Neben einer kleinen Tour durch hübsche Jugendstilstraßen war der Schwerpunkt des vierten Tages ein Besuch in der Kneipe einer kleinen rigaer Brauerei mit Namen Labietis. Von der Altstadt aus braucht man zu Fuß etwa eine halbe Stunde dort hin, und der Gang lohnt sich! In dem mittelgroßen Schankraum der sympathischen Brauerei gibt es einiges an leckeren Bieren! Vor Ort sind immer zwölf Sorten am Zapfhahn, während die DIN A3 Bierkarte offenbart, dass es insgesamt 26 Sorten gibt. Von den Bieren, die wir probiert haben, war sogar eine Sorte dabei, die noch nicht auf der Karte stand. Labietis bietet ziemlich leckere Spezialitäten an, zum Beispiel ein leckeres trübes Bier mit Himbeere (Raspberry Witch), oder ein double IPA mit Schafgarbe (The Yarrow Devil) was mein persönlicher Favorit war. Wir haben es leider nicht geschafft alle 12 Biere zu probieren, da die kleinste Größe 0,2l Gläser waren und, wie ein Blick auf die Karte verrät, hier gern hochprozentigere Biere produziert werden (von den 26 auf der Karte sind nur neun unter 5%, elf sind über 6% und das stärkste hat 13%). Einige Biere kann man getrost als „abseits der gewohnten Pfade“ betiteln und schon alleine deswegen lohnt es sich, sich diese Brauerei mal anzuschauen, wenn man nach Riga kommt. Zu dem Ungewohnten zählen neben den bereits genannten Himbeeren und Scharfgarbe auch Heide, Salzwasser, Honig, Bienenharz, Thymian, Wiesenkräuter, Wacholderbeeren, und so weiter und so fort. Dabei ist das Bier dort dann auch noch relativ günstig: die meisten 0,2L Gläser kosten deutlich unter 2€. Das von mir schon lange gesuchte Braggot-Bier fand ich dort in einer Flasche zum Mitnehmen. Das wird zuhause verköstigt, wenn es den Rückflug gut übersteht. Abendessen gab es dann im Miit, einem Café mit einer kleinen aber leckeren Auswahl an vegetarischen Gerichten.

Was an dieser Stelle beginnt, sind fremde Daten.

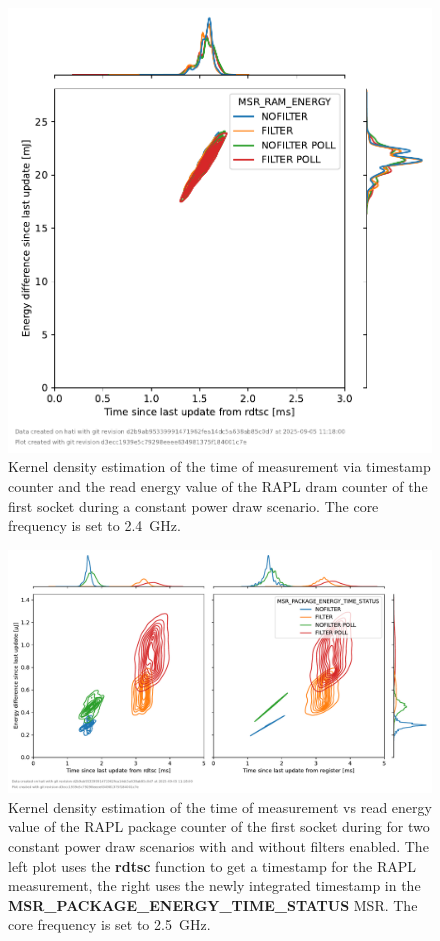 \begin{figure}[]
    \centering
    \includegraphics[width=0.54\columnwidth]{fig/rapl-update-intervals/MSR_RAM_ENERGY_2400000.pdf}
    \caption{Kernel density estimation of the time of measurement via timestamp counter and the read energy value of the RAPL dram counter of the first socket during a constant power draw scenario.
    The core frequency is set to \SI{2.4}{\GHz}.}
\end{figure}

\clearpage
\begin{figure}[]
    \centering
    \includegraphics[width=\columnwidth]{fig/rapl-update-intervals/MSR_PACKAGE_ENERGY_TIME_STATUS_2500000.pdf}
    \caption{Kernel density estimation of the time of measurement vs read energy value of the RAPL package counter of the first socket during for two constant power draw scenarios with and without filters enabled.
    The left plot uses the \textbf{rdtsc} function to get a timestamp for the RAPL measurement, the right uses the newly integrated timestamp in the \textbf{MSR\_PACKAGE\_ENERGY\_TIME\_STATUS} MSR.
    The core frequency is set to \SI{2.5}{\GHz}.}
\end{figure}

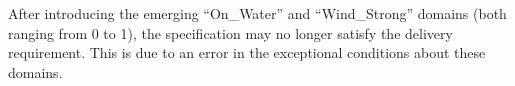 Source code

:After introducing the emerging ``On\_Water'' and ``Wind\_Strong'' domains (both ranging from 0 to 1), the specification may no longer satisfy the delivery requirement. This is due to an error in the exceptional conditions about these domains. 
%
%
%
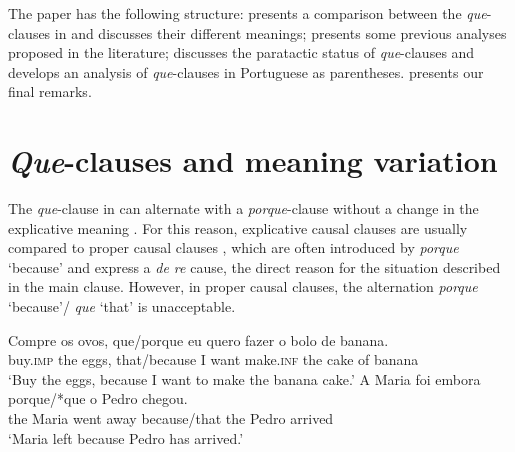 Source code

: \documentclass[output=paper,colorlinks,citecolor=brown,
]{langscibook}
\begin{document}
The paper has the following structure:  presents a comparison between the \textit{que}-clauses in  and discusses their different meanings;  presents some previous analyses proposed in the literature;  discusses the paratactic status of \textit{que}-clauses and  develops an analysis of \textit{que}-clauses in Portuguese as parentheses.  presents our final remarks.

\section{\textit{Que}-clauses and meaning variation} \label{sec:matos:sect2}

The \textit{que}-clause in  can alternate with a \textit{porque}-clause without a change in the explicative meaning . For this reason, explicative causal clauses are usually compared to proper causal clauses , which are often introduced by \textit{porque} ‘because’ and express a \textit{de re} cause, the direct reason for the situation described in the main clause. However, in proper causal clauses, the alternation \textit{porque} ‘because’/ \textit{que} ‘that’ is unacceptable.

\ea \label{ex:matos:ovos2}
 \ea \label{ex:matos:ovos2-porque}
 \gll Compre os ovos, que/porque eu quero fazer o bolo de banana.\\
      buy.\textsc{imp} the eggs, that/because I want make.\textsc{inf} the cake of banana\\
 \glt ‘Buy the eggs, because I want to make the banana cake.’
 \ex \label{ex:matos:maria-pedro}
 \gll A Maria foi embora porque/*que o Pedro chegou.\\
	  the Maria went away because/that the Pedro arrived\\
 \glt ‘Maria left because Pedro has arrived.’
\z
\z
\end{document}
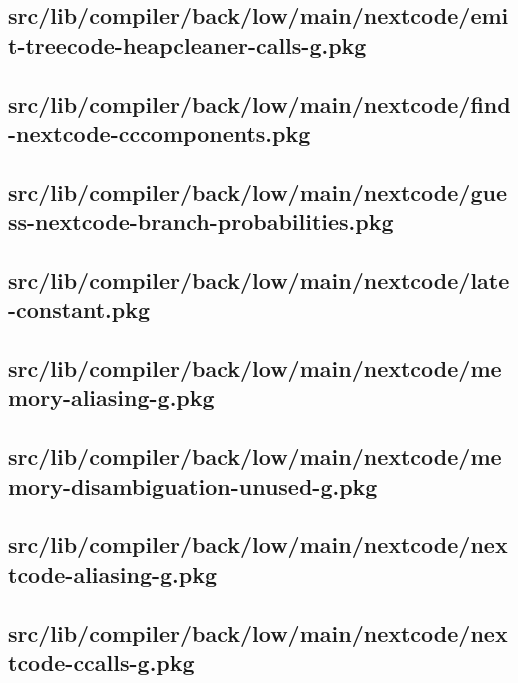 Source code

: \subsection{src/lib/compiler/back/low/main/nextcode/emit-treecode-heapcleaner-calls-g.pkg}


\subsection{src/lib/compiler/back/low/main/nextcode/find-nextcode-cccomponents.pkg}


\subsection{src/lib/compiler/back/low/main/nextcode/guess-nextcode-branch-probabilities.pkg}


\subsection{src/lib/compiler/back/low/main/nextcode/late-constant.pkg}


\subsection{src/lib/compiler/back/low/main/nextcode/memory-aliasing-g.pkg}


\subsection{src/lib/compiler/back/low/main/nextcode/memory-disambiguation-unused-g.pkg}


\subsection{src/lib/compiler/back/low/main/nextcode/nextcode-aliasing-g.pkg}


\subsection{src/lib/compiler/back/low/main/nextcode/nextcode-ccalls-g.pkg}



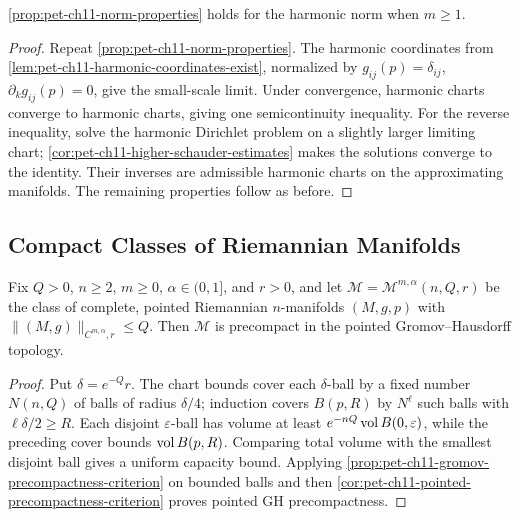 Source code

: \begin{proposition}
  \label{prop:pet-ch11-harmonic-norm-properties}

  \cref{prop:pet-ch11-norm-properties} holds for the harmonic norm when
  $m\ge1$.
\end{proposition}
\begin{proof}
  \sketch
  Repeat \cref{prop:pet-ch11-norm-properties}. The harmonic coordinates from
  \cref{lem:pet-ch11-harmonic-coordinates-exist}, normalized by
  \(g_{ij}(p)=\delta_{ij}\), \(\partial_kg_{ij}(p)=0\), give the small-scale
  limit. Under convergence, harmonic charts converge to harmonic charts,
  giving one semicontinuity inequality. For the reverse inequality, solve the
  harmonic Dirichlet problem on a slightly larger limiting chart;
  \cref{cor:pet-ch11-higher-schauder-estimates} makes the solutions converge
  to the identity. Their inverses are admissible harmonic charts on the
  approximating manifolds. The remaining properties follow as before.
\end{proof}


\subsection{Compact Classes of Riemannian Manifolds}

\begin{lemma}
  \label{lem:pet-ch11-fundamental-thm-precompact-gh}

  Fix $Q>0$, $n\ge2$, $m\ge0$, $\alpha\in(0,1]$, and $r>0$, and let
  $\mathcal{M}=\mathcal{M}^{m,\alpha}(n,Q,r)$ be the class of complete,
  pointed Riemannian $n$-manifolds $(M,g,p)$ with
  $\|(M,g)\|_{C^{m,\alpha},r}\le Q$. Then $\mathcal{M}$ is precompact in the
  pointed Gromov--Hausdorff topology.
\end{lemma}
\begin{proof}
  \sketch
  Put \(\delta=e^{-Q}r\). The chart bounds cover each \(\delta\)-ball by a
  fixed number \(N(n,Q)\) of balls of radius \(\delta/4\); induction covers
  \(B(p,R)\) by \(N^\ell\) such balls with \(\ell\delta/2\ge R\). Each
  disjoint \(\varepsilon\)-ball has volume at least
  \(e^{-nQ}\vol B(0,\varepsilon)\), while the preceding cover bounds
  \(\vol B(p,R)\). Comparing total volume with the smallest disjoint ball
  gives a uniform capacity bound. Applying
  \cref{prop:pet-ch11-gromov-precompactness-criterion} on bounded balls and
  then \cref{cor:pet-ch11-pointed-precompactness-criterion} proves pointed GH
  precompactness.
\end{proof}


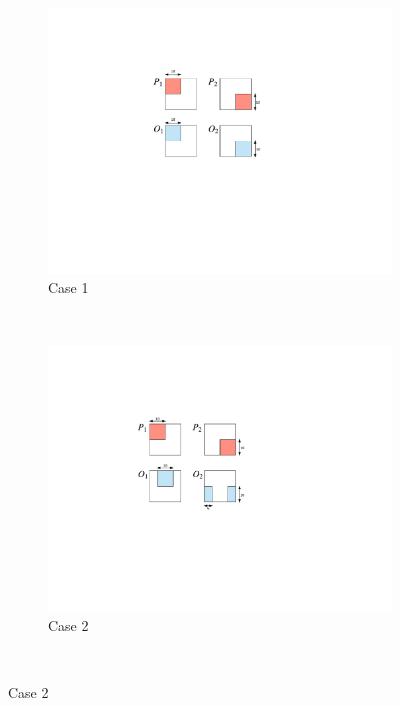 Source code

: 	\begin{figure}
		\centering
		\begin{subfigure}[b]{0.15\textwidth}
			\includegraphics[width=\textwidth]{./img/case1-2}
			\caption{Case 1}
			\label{fig:case1}
		\end{subfigure}
		~ %
		\begin{subfigure}[b]{0.15\textwidth}
			\includegraphics[width=\textwidth]{./img/case2-2}
			\caption{Case 2}
			\label{fig:case2}
		\end{subfigure}
		~ %

\end{figure}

Für Bierinteressierte gibt es vom fünften Tag eigentlich nur den Besuch in Paddy Whelan’s zu Berichten. Das ist ein Irish Pub mit Indischer Küche (hier auch leider nur ein kleines vegetarisches Angebot). Die Bierkarte ist ziemlich lang und hat eine recht große Auswahl internationaler (Craft-)Biere, so gibt es z.B. einige Belgische Trappisten, Brewdogs aber auch für mich unspektakuläres wie Franziskaner. Dazu dann die interessantere Auswahl an fünf lettischen Bieren von kleineren Brauereien. Hier bestätigte sich der Eindruck, dass viele lettische Biere recht viel Süße mitbringen. Eins (Name leider nicht notiert) schmeckte angenehm nach Honig, ein anderes (diesen leider auch nicht aufgeschrieben) brachte Säuerlichkeit mit. Das dritte (Brengulu) war so ziemlich das süßeste und mastigste Bier, das ich je getrunken habe. Auch mal eine Erfahrung wert, nach dem Essen war es aber schon schwer das Bier in Gänze auszutrinken.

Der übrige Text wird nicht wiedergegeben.